Em um dos quartos do Instituto da Criança eu e Dr. Chabilson conhecemos A., 14 anos, sentada na cama, desenhando e ouvindo música com seus fones de ouvido, e T., 5 anos, em seu berço olhando para TV.
Quando o pequeno T. nos viu, começou a gargalhar, revelando os quatro dentes da frente. Foi impossível não rir também. Ele ficou eufórico, dançando sentado e apontando para o meu cavaquinho.
– Toca, toca!, pedia ele. Cantamos e dançamos com T.
Ao lado, de seu leito, a menina olhou a bagunça e voltou a desenhar. Fomos nos aproximando lentamente, cantando, e incluímos o seu nome na música a fim de estabelecer uma relação.
– Oi , A., olha que bom! É sua vez de receber um ultrassom! Você sentada, na sua cama, fica tão linda, usando esse pijama…
A menina seguia indiferente, enquanto T. ria. Tentamos mais uns dois versos, dançamos e, mesmo assim, ela não interagia. A princípio respeitamos o espaço e não forçamos a relação. Suspeitei que ela não estivesse bem e não quisesse nos ouvir, pois não tirou os fones de ouvido.

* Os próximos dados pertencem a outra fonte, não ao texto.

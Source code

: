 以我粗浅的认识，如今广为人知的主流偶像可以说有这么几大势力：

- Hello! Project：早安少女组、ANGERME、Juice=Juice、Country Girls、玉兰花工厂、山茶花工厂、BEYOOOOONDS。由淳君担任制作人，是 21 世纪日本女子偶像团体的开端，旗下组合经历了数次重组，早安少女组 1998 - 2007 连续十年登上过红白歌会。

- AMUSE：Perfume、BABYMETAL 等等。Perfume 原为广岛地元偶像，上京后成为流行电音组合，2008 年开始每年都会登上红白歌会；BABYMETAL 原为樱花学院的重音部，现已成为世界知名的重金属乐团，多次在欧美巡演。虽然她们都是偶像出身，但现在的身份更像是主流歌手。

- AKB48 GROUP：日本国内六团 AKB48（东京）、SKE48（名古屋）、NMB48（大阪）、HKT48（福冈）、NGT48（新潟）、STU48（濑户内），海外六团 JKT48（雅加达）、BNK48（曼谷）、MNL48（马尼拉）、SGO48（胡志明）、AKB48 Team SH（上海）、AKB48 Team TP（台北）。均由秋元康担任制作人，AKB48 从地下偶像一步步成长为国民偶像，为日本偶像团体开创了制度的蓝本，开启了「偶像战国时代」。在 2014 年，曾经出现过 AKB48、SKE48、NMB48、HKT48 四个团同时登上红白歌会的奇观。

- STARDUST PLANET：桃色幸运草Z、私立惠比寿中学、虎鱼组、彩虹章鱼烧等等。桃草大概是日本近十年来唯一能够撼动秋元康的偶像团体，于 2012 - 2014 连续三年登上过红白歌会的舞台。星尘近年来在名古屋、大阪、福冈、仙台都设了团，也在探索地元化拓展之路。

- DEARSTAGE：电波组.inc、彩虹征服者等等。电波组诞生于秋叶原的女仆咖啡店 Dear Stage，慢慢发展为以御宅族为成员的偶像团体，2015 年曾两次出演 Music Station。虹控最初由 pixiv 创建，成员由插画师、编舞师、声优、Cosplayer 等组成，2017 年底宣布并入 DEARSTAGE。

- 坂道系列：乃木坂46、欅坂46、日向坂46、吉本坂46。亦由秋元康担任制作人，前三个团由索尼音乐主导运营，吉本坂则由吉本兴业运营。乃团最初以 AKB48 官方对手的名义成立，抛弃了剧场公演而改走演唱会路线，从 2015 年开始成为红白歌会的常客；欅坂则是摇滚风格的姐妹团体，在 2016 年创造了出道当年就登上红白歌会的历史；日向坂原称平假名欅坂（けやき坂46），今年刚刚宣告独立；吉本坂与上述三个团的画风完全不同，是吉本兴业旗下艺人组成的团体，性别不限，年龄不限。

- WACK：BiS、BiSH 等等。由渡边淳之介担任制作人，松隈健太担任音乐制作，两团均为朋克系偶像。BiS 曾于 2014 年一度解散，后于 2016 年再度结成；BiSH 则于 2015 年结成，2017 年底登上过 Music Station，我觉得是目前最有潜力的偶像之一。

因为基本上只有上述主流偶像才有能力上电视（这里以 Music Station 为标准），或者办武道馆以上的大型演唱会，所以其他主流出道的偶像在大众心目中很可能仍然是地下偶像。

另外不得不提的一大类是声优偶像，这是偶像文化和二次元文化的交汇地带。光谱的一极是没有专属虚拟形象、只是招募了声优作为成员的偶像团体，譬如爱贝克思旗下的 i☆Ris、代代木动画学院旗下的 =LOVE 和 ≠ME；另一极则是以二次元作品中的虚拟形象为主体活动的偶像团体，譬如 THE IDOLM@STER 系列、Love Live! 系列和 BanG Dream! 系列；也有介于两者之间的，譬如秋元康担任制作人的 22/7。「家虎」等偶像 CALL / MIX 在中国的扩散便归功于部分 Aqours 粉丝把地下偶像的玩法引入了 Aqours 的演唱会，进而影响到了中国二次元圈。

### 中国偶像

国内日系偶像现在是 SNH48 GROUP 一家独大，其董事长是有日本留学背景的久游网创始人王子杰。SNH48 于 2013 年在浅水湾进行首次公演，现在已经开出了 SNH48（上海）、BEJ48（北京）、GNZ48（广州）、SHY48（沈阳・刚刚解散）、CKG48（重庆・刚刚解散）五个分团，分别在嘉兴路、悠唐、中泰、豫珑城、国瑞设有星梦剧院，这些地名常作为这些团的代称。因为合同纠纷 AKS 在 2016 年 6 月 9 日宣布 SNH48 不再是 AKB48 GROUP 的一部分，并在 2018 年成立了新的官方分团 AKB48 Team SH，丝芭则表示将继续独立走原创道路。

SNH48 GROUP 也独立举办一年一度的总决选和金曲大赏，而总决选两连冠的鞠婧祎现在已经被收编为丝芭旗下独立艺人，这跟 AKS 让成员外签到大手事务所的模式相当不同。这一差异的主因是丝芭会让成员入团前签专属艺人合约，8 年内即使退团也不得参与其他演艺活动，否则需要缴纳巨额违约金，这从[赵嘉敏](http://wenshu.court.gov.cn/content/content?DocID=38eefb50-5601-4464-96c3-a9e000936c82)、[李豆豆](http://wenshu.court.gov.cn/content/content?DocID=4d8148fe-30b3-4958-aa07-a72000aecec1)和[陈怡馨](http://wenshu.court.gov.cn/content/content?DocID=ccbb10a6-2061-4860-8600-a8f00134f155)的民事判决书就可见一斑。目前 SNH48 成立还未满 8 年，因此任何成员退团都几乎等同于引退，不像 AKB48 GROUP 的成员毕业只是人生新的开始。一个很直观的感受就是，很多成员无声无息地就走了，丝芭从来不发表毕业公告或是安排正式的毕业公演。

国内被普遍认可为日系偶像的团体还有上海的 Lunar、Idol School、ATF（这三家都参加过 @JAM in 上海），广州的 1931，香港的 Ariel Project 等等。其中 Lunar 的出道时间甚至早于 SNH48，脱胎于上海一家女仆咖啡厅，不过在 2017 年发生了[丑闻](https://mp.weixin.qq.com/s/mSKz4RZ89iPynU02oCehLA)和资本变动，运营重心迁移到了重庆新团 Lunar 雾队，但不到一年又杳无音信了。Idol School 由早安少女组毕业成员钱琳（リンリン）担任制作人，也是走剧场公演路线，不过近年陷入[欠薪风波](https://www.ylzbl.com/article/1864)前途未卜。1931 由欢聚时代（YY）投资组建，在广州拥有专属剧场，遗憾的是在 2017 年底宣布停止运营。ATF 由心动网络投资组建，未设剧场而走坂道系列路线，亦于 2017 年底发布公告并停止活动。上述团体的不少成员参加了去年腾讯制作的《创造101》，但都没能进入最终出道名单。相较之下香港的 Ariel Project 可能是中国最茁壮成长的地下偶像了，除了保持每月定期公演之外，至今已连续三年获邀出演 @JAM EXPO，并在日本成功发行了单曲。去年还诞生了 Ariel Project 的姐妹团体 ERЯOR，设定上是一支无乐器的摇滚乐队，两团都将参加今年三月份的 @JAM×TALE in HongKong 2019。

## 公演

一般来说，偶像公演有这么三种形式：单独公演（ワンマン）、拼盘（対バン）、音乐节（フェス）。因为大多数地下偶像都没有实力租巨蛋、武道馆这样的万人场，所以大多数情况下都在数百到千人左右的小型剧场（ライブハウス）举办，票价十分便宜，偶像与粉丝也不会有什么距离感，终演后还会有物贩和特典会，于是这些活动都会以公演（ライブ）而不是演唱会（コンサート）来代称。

Em casos como esse, chego a me sentir sem graça. É difícil por dentro. Mas entendo que o ambiente hospitalar pode ser muito pesado por conta do tratamento e é importante respeitar o momento de cada um. Quando estávamos de saída, a mãe da menina chegou.
Mãe e filha conversavam através de libras – a língua brasileira de sinais – e tudo fez sentido.
Era uma questão de comunicação! Logo depois da descoberta começamos uma interação, sem palavras, utilizando o lápis colorido em sua mão como varinha mágica, nos transformando em bichos, tremeliques, etc.
A menina foi rindo e se empolgando e chegou a levantar da cama andando atrás de nós, querendo nos enfeitiçar com seu lápis mágico. Depois de muita bagunça reparamos que ela ainda estava com fones de ouvido. Curioso pelo fato de uma deficiente auditiva estar ouvindo música, perguntei para mãe dela o porquê disso.
– Apesar da deficiência, A. gosta da vibração que o som emite e consegue absorver o ritmo. Ela acaba ouvindo de outra forma!, disse a mãe.
Incrível! Resolvi fazer um teste: mostrei o cavaquinho pra menina, pedi que ela colocasse uma de suas mãos nele e comecei a tocar. Ela prontamente abriu um sorriso, sentindo a música e, encantada, olhou para mãe dizendo com sinais:
– Eu estou sentindo, mãe! Estou sentindo!
Contente, a mãe começou a dançar e acabamos todos na enfermaria dançando juntos. Na verdade, foi mesmo uma questão de comunicação.
Assim como na vida, em meio a tantas discordâncias, talvez a comunicação seja mais fácil quando nos colocamos no lugar do outro e, a partir disso, estabelecemos um diálogo buscando um caminho de harmonia mais justo para todos.